• How to complete this task: Once you find the line containing "public YourCustomDataContext GetNewDbContext()~\\", output it and every line after it to the end of the records, exactly.
─── The input ───
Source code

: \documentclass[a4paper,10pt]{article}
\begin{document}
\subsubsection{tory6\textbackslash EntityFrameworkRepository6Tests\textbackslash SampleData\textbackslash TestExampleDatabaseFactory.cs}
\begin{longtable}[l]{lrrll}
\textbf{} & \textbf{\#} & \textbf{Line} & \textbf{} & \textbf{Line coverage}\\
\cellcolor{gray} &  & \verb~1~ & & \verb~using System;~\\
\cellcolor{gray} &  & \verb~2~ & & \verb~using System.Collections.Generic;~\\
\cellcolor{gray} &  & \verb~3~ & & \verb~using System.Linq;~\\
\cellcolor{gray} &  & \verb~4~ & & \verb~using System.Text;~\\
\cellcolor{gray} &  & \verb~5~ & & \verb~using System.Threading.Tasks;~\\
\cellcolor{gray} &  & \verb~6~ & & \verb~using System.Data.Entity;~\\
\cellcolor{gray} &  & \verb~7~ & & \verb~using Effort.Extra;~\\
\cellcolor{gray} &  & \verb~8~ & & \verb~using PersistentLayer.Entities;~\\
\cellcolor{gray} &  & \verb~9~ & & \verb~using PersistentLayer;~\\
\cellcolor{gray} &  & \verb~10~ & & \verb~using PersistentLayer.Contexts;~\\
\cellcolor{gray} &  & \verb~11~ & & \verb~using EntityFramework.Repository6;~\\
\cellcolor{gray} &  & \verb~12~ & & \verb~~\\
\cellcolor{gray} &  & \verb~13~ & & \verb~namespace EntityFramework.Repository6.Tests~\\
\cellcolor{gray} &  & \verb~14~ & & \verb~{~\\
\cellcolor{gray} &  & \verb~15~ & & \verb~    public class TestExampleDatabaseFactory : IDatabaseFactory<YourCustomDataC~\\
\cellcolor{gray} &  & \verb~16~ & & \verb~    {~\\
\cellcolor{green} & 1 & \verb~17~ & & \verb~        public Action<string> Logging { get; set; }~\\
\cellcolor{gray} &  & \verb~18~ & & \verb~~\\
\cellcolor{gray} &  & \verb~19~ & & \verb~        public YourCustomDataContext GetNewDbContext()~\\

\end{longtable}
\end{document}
───
• Exercise solution:
\cellcolor{gray} &  & \verb~19~ & & \verb~        public YourCustomDataContext GetNewDbContext()~\\

\end{longtable}
\end{document}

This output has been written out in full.